Infinite-ISP Tutorial 2: Working with Infinite-ISP
Now that we’ve covered the fundamentals, let’s delve further into the Infinite-ISP open-source repository to uncover even more of its extensive features. This tutorial will walk you through various image processing tasks, including the configuration of Infinite-ISP class using customized or default parameter configuration for dataset or video processing, as well as enhancing image quality through the utilization of 2A modules.
Follow along to learn more on the following aspects of Infinite-ISP:
- 3A Render Mode – How to apply 3A ISP algorithm processing to a RAW image
- RAW Dataset Processing – How to process entire RAW image dataset
- Video Processing Mode: – How to process consecutive RAW images
Github repository: Infinite-ISP_ReferenceModel, Infinite-ISP_AlgorithmDesign
Note: The features listed above are available in both Reference Model (fixed point model) and Infinite-ISP_AlgorithmDesign (floating point model)
Exploring the Getting Started with Infinite ISP section is encouraged for individuals seeking a solid grasp of the basics of Infinite-ISP.
3A Render Mode
What is 3A?
In an ISP, 3A refers to the three ‘auto’ modules, namely auto white balance (AWB), auto exposure (AE) and auto focus (AF, not currently implemented in Infinite-ISP), which significantly contribute to the quality of the image an ISP delivers. AWB aims to achieve a natural-looking coloration in the output image whereas AE corrects the overall exposure and the resulting brightness of the captured scene. AF adjusts the lens to focus objects within the scene onto the image sensor pixel grid, ensuring that the objects in the scene appear clear and well-defined in the image.
2A in Infinite-ISP
Infinite-ISP currently supports 2 out of the 3A modules i.e 2A: AE and AWB. It simulates the actual working of the 3A blocks in a hardware ISP using the 3A Rendering mode. Infinite-ISP implements 2A modules as a frame pass algorithm to fine-tune the respective parameters for optimal image quality based on 2A-STATS computed at various points/locations in the pipeline. The InfiniteISP class computes the 2A-STATS on the input image and provides feedback based on these statistics. This feedback is incorporated by updating the WB and DG module parameters in the config file based on the stats computed by AWB and AE modules respectively. The pipeline is executed iteratively using the updated configuration in each iteration. In hardware, the AE (Auto Exposure) module adjusts the image’s exposure by modifying image sensor exposure time, shutter speed, aperture, analog gain, digital gain and/or the ISP pipeline gain whereas Infinite-ISP models this behavior by modifying just the ISP pipeline gain (DG block). The 2A feedback can be found at the very end of the printed logs as shown in the image below. For example, in the “ISP Pipeline Execution Logs” sections of the Tutorial 1: Getting Started with Infinite-ISP, the 3A STATS block provides the exposure feedback i.e. ‘AE Feedback = Overexposed’. It indicates that image quality in terms of exposure can be improved by reducing the exposure (if possible). Similarly, AWB provides a better estimate of the R and B gain parameters than those applied on the current frame in WB block.

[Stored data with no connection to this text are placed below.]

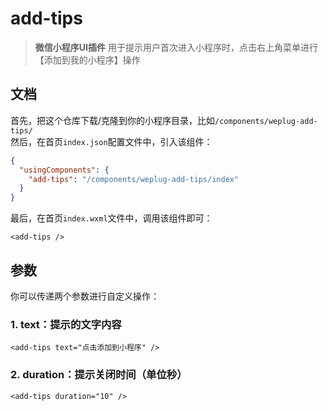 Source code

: # add-tips
> **微信小程序UI插件**
> 用于提示用户首次进入小程序时，点击右上角菜单进行【添加到我的小程序】操作

## 文档
首先，把这个仓库下载/克隆到你的小程序目录，比如`/components/weplug-add-tips/`    
然后，在首页`index.json`配置文件中，引入该组件：
``` json
{
  "usingComponents": {
    "add-tips": "/components/weplug-add-tips/index"
  }
}
```
最后，在首页`index.wxml`文件中，调用该组件即可：
``` wxml
<add-tips />
```

## 参数
你可以传递两个参数进行自定义操作：

### 1. text：提示的文字内容
``` wxml
<add-tips text="点击添加到小程序" />
```

### 2. duration：提示关闭时间（单位秒）
``` wxml
<add-tips duration="10" />
```

<!-- ## 截图
![](https://i.loli.net/2019/03/29/5c9e0b1924201.png)

## 你也可以扫一扫小程序进行体验效果：
![](https://i.loli.net/2019/03/29/5c9e0b6bbd8f4.jpg) -->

The 3A Render Mode updates digital gain and white balance gains in the config file based on feedback and re-runs the pipeline. This iterative process of WB correction by AWB and Exposure correction by AE, continues until both converge to a balanced state. The user can enable the 3A Render Mode in the ISP configuration file (configs.yml) using the render_3a flag as indicated in the image below.

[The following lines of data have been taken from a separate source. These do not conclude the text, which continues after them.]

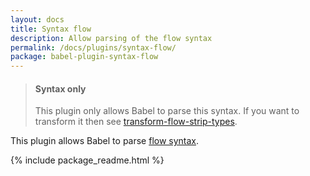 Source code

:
 ```yaml
---
layout: docs
title: Syntax flow
description: Allow parsing of the flow syntax
permalink: /docs/plugins/syntax-flow/
package: babel-plugin-syntax-flow
---
```


<blockquote class="babel-callout babel-callout-info">
  <h4>Syntax only</h4>
  <p>
    This plugin only allows Babel to parse this syntax. If you want to transform it then
    see <a href="/docs/plugins/transform-flow-strip-types">transform-flow-strip-types</a>.
  </p>
</blockquote>

This plugin allows Babel to parse [flow syntax](http://flowtype.org/docs/quick-reference.html#_).

{% include package_readme.html %}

The faster an ISP converges to the optimal exposure (AE), white balance (AWB) and focus (AF), the more effective its 3A algorithms are.
The 3A Rendering Mode in Infinite-ISP simulates the ISP 2A processing of a static scene, where the first frame is iteratively processed many times until convergence is achieved. This mode does not simulate a dynamically changing scene, where the objects and the scene (consequently the image sensor RAW input to ISP) is changing every next frame.

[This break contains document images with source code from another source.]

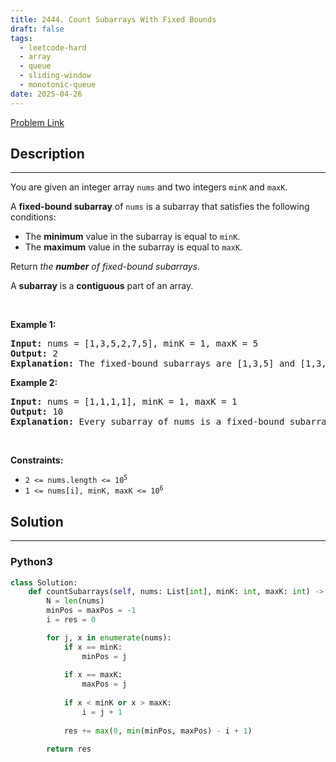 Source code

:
 ```yaml
---
title: 2444. Count Subarrays With Fixed Bounds
draft: false
tags: 
  - leetcode-hard
  - array
  - queue
  - sliding-window
  - monotonic-queue
date: 2025-04-26
---
```


[Problem Link](https://leetcode.com/problems/count-subarrays-with-fixed-bounds/)

## Description

---
<p>You are given an integer array <code>nums</code> and two integers <code>minK</code> and <code>maxK</code>.</p>

<p>A <strong>fixed-bound subarray</strong> of <code>nums</code> is a subarray that satisfies the following conditions:</p>

<ul>
	<li>The <strong>minimum</strong> value in the subarray is equal to <code>minK</code>.</li>
	<li>The <strong>maximum</strong> value in the subarray is equal to <code>maxK</code>.</li>
</ul>

<p>Return <em>the <strong>number</strong> of fixed-bound subarrays</em>.</p>

<p>A <strong>subarray</strong> is a <strong>contiguous</strong> part of an array.</p>

<p>&nbsp;</p>
<p><strong class="example">Example 1:</strong></p>

<pre>
<strong>Input:</strong> nums = [1,3,5,2,7,5], minK = 1, maxK = 5
<strong>Output:</strong> 2
<strong>Explanation:</strong> The fixed-bound subarrays are [1,3,5] and [1,3,5,2].
</pre>

<p><strong class="example">Example 2:</strong></p>

<pre>
<strong>Input:</strong> nums = [1,1,1,1], minK = 1, maxK = 1
<strong>Output:</strong> 10
<strong>Explanation:</strong> Every subarray of nums is a fixed-bound subarray. There are 10 possible subarrays.
</pre>

<p>&nbsp;</p>
<p><strong>Constraints:</strong></p>

<ul>
	<li><code>2 &lt;= nums.length &lt;= 10<sup>5</sup></code></li>
	<li><code>1 &lt;= nums[i], minK, maxK &lt;= 10<sup>6</sup></code></li>
</ul>


## Solution

---
### Python3
``` py title='count-subarrays-with-fixed-bounds'
class Solution:
    def countSubarrays(self, nums: List[int], minK: int, maxK: int) -> int:
        N = len(nums)
        minPos = maxPos = -1
        i = res = 0

        for j, x in enumerate(nums):
            if x == minK:
                minPos = j
            
            if x == maxK:
                maxPos = j
            
            if x < minK or x > maxK:
                i = j + 1
            
            res += max(0, min(minPos, maxPos) - i + 1)

        return res
```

The final output (as a result of convergence from repetitive iterations) is saved in the ./out_frames directory.
Example
We will be using the sample raw image ColorChecker_2592x1536_10bit_GRBG.raw from the ./in_frame/normal directory, along with the default configuration file from the ./config directory
Because the parameters in the config file are already tuned for the provided input image, let’s disrupt them a little to produce inaccurate results first. This can be easily done by changing the configuration parameters as follows.
- Go to configs.yml in ./config directory
- Set render_3a flag to false
- Set the r_gain and b_gain to 1
- Set the current_gain parameter to 3 under the ‘digital gain:’ heading
- Run isp_pipeline.py file
Now let us enable the 2A modules in the pipeline and compare the results. For this, enable image rendering with the same parameter configuration to see the render-3A mode in action.
For this
- Go to configs.yml in ./config directory
- Set render_3a flag to true
- Set the r_gain and b_gain to 1
- Set the current_gain parameter to 3 under the ‘digital gain:’ heading
- Run isp_pipeline.py file
The results presented below clearly demonstrate the significance of parameter tuning in raw image processing.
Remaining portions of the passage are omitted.